(Exercise requirements): Look for the word "projectId" in the records, and copy each line where it appears.

=== Section Start ===

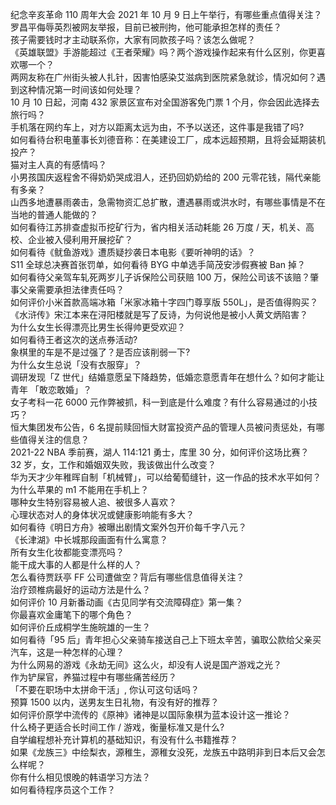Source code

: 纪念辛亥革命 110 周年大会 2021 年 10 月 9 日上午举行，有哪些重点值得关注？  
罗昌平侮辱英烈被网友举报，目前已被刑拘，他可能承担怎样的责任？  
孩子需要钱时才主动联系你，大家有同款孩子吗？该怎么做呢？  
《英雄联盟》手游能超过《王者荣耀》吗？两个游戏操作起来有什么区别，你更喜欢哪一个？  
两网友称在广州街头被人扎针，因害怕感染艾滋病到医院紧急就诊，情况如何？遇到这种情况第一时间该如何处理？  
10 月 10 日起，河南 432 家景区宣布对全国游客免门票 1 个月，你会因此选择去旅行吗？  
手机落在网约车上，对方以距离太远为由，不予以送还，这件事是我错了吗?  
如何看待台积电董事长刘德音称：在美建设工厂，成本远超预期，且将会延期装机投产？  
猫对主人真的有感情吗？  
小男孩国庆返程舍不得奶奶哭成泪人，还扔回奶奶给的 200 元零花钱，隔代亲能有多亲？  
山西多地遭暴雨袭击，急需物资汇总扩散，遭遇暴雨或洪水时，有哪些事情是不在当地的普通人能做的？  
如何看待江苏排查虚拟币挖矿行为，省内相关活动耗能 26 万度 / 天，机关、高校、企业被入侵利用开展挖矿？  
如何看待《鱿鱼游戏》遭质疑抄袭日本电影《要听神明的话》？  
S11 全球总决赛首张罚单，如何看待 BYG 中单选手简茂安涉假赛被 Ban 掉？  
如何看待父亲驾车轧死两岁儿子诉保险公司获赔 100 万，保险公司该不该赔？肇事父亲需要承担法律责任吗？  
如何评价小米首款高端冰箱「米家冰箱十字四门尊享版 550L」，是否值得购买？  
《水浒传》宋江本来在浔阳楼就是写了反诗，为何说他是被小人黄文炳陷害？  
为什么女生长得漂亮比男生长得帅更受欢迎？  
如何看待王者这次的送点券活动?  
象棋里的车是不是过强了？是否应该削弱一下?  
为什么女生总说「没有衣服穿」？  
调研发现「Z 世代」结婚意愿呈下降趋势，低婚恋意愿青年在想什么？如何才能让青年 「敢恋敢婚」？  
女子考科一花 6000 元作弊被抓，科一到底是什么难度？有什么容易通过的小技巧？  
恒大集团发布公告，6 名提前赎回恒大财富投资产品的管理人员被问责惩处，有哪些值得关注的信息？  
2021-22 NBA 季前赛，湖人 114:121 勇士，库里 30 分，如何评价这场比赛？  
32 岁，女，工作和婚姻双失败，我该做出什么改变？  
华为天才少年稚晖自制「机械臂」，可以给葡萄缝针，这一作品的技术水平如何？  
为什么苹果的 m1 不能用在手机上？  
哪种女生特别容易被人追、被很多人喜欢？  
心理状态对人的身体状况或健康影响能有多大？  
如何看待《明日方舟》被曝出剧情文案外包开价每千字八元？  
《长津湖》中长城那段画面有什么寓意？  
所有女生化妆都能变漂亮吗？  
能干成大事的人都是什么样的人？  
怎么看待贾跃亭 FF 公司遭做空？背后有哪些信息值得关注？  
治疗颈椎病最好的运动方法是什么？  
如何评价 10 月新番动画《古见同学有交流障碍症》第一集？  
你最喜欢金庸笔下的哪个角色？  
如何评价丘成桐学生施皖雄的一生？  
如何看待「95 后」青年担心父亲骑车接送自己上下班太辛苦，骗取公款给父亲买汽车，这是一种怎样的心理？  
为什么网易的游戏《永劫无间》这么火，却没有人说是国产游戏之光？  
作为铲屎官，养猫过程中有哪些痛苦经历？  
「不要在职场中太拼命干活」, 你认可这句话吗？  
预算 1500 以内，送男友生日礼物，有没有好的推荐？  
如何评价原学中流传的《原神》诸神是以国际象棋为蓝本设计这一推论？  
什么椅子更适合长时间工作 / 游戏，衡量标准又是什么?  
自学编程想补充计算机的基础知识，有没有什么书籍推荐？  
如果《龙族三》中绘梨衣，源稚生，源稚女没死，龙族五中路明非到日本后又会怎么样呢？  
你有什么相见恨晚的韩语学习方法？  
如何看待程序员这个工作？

=== Section End ===
=== Section Start ===

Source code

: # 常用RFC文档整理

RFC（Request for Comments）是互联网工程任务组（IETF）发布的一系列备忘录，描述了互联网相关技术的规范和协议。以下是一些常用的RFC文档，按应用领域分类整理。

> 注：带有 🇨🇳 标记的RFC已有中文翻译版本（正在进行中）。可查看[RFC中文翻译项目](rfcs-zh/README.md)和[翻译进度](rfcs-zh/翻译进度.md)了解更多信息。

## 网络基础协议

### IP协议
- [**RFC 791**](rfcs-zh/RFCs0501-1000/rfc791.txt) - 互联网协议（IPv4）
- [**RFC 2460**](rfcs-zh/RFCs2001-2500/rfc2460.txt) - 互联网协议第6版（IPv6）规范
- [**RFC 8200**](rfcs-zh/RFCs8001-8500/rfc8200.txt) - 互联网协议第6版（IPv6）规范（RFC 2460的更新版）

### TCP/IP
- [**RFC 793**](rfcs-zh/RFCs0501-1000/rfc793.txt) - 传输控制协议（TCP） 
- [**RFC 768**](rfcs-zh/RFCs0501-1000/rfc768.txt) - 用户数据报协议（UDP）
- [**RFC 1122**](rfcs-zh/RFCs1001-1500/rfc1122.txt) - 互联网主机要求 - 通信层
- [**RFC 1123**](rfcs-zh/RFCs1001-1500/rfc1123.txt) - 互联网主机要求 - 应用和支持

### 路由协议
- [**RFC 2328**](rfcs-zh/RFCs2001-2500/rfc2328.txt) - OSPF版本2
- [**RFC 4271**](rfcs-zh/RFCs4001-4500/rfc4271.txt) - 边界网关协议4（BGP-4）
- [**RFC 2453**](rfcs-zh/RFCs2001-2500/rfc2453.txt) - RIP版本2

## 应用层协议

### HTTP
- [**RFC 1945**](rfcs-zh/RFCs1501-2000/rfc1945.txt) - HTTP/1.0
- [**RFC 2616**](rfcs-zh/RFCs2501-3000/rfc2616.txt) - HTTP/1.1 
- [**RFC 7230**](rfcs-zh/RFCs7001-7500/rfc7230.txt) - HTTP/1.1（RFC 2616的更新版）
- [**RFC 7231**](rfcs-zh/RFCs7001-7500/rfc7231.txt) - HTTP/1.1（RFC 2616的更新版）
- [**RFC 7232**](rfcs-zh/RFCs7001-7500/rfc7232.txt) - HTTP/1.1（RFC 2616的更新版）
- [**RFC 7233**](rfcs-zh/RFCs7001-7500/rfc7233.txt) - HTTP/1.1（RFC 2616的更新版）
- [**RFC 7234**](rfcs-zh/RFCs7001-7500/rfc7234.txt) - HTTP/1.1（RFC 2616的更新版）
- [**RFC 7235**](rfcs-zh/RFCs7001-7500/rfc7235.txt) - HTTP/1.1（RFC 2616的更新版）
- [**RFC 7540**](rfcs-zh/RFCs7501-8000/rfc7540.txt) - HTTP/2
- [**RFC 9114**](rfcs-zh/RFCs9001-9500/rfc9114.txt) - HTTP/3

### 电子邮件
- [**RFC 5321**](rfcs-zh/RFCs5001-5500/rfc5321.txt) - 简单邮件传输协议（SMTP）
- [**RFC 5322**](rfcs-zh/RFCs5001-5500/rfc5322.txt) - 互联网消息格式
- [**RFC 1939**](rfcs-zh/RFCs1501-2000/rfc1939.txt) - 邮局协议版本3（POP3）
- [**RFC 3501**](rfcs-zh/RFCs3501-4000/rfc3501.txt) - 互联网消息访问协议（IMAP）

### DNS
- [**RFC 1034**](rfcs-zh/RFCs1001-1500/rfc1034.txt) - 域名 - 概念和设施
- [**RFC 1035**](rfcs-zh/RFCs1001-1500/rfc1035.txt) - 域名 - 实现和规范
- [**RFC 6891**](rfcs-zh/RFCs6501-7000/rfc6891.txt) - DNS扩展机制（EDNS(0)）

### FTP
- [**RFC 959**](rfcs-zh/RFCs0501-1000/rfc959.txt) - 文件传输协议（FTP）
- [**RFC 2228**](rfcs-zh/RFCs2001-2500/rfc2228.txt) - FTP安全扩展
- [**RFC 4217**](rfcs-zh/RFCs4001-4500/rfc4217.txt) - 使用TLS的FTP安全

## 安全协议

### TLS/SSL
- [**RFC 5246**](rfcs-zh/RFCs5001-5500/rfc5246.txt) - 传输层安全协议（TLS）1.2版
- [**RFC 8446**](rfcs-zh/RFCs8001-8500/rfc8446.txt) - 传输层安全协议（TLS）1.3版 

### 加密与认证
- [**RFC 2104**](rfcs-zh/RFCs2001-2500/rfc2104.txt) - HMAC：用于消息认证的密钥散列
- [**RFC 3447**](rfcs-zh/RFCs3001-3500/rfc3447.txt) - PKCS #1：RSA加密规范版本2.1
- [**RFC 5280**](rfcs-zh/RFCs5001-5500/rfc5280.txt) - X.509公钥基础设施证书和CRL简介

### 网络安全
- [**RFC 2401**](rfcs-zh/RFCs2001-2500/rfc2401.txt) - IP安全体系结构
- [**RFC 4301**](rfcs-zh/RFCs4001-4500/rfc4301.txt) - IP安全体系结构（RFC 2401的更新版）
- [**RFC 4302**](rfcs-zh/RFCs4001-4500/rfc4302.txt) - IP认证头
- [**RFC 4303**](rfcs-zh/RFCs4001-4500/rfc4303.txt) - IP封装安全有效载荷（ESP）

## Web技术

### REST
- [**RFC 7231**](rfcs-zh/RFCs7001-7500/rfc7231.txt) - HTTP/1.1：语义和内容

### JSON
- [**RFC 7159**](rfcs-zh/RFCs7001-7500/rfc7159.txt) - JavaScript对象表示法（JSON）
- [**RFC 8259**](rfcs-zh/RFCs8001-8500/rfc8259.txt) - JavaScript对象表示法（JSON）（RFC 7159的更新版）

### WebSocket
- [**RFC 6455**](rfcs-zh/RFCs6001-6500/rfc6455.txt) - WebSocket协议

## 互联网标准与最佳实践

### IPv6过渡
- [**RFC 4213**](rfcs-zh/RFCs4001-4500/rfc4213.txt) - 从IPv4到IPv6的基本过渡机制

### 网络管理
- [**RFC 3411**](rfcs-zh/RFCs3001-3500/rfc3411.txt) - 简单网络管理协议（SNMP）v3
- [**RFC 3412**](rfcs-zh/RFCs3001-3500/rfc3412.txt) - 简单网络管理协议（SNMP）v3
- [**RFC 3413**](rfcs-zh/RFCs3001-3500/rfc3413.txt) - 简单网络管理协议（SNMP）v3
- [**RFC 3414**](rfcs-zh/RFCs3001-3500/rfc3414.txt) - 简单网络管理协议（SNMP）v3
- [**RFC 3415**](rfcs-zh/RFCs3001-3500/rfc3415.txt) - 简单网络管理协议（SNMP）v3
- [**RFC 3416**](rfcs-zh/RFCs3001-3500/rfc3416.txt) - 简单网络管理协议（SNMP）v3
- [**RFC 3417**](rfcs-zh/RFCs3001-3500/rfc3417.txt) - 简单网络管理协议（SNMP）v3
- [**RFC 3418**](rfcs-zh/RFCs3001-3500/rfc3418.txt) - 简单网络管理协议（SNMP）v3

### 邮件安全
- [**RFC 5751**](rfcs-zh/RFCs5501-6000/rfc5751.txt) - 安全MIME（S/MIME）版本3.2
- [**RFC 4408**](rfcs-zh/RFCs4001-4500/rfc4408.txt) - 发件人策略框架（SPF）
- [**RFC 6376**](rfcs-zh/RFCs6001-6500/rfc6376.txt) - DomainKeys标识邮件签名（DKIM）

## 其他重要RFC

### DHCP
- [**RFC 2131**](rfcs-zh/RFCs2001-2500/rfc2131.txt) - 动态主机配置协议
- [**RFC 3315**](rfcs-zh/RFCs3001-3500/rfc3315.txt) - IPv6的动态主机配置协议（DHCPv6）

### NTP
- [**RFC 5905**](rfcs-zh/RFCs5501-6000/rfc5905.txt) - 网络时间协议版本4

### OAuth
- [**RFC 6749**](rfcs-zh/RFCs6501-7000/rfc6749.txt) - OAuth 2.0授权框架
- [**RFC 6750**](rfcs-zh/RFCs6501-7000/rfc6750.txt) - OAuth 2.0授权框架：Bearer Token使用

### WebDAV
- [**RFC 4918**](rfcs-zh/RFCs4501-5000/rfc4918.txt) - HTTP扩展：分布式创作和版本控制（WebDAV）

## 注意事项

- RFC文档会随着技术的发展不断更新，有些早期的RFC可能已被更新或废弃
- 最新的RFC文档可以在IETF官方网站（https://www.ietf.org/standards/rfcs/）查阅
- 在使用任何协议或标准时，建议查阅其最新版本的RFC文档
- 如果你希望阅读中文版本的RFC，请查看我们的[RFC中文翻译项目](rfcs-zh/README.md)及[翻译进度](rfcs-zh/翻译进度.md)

=== Section End ===
=== Section Start ===

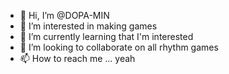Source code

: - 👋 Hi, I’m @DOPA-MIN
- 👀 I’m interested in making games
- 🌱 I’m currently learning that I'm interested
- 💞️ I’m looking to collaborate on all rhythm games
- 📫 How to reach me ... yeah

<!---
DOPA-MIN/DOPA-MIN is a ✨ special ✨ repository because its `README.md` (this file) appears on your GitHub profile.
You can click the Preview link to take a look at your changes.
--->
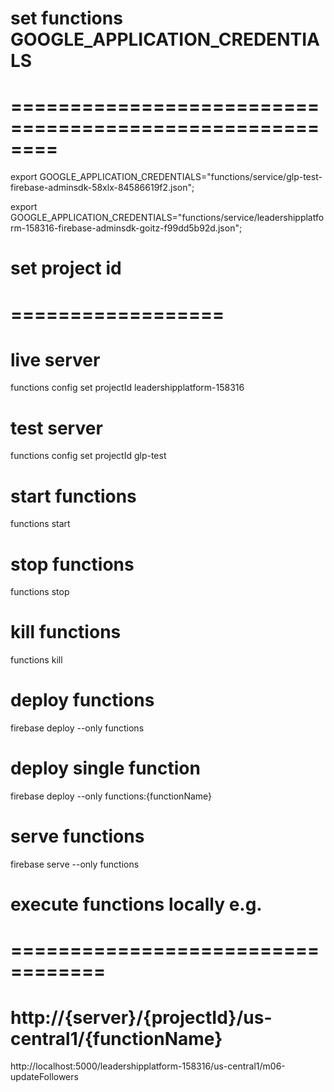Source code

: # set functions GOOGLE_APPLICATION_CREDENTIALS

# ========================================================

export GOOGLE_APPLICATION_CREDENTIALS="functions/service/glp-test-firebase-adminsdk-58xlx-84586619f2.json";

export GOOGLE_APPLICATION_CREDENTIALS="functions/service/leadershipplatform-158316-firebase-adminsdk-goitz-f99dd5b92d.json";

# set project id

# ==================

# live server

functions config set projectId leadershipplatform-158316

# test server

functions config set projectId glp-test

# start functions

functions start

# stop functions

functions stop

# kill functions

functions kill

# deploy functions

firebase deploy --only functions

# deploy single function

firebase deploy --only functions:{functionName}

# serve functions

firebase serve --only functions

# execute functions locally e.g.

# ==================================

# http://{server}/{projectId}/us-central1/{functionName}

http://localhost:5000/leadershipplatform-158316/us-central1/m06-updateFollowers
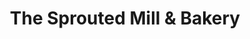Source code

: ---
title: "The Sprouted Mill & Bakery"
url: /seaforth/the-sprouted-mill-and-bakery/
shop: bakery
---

=== Section End ===

(Your solution):
functions config set projectId leadershipplatform-158316
functions config set projectId glp-test
# http://{server}/{projectId}/us-central1/{functionName}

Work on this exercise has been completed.